* **YOUR OBJECTIVE**
Wherever a line in the records contains the word "rtsp", return that line.

* **TASK MATERIAL**
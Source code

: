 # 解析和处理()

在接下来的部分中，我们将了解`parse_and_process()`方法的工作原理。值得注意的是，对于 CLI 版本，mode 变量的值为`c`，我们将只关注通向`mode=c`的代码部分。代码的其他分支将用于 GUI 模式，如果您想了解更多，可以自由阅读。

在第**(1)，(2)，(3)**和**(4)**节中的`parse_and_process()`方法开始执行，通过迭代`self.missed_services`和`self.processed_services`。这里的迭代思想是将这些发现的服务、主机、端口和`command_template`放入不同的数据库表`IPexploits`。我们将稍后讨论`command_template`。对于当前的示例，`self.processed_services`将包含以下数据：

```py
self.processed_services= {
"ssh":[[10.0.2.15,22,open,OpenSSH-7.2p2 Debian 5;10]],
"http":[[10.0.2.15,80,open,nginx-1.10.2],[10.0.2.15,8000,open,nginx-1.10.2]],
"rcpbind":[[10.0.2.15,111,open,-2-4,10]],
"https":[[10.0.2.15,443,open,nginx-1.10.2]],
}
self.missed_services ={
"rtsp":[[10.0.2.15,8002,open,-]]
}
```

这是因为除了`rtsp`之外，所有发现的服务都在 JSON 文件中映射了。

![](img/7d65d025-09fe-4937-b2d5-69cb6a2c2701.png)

* **WRITTEN REPLY**
"rtsp":[[10.0.2.15,8002,open,-]]
这是因为除了`rtsp`之外，所有发现的服务都在 JSON 文件中映射了。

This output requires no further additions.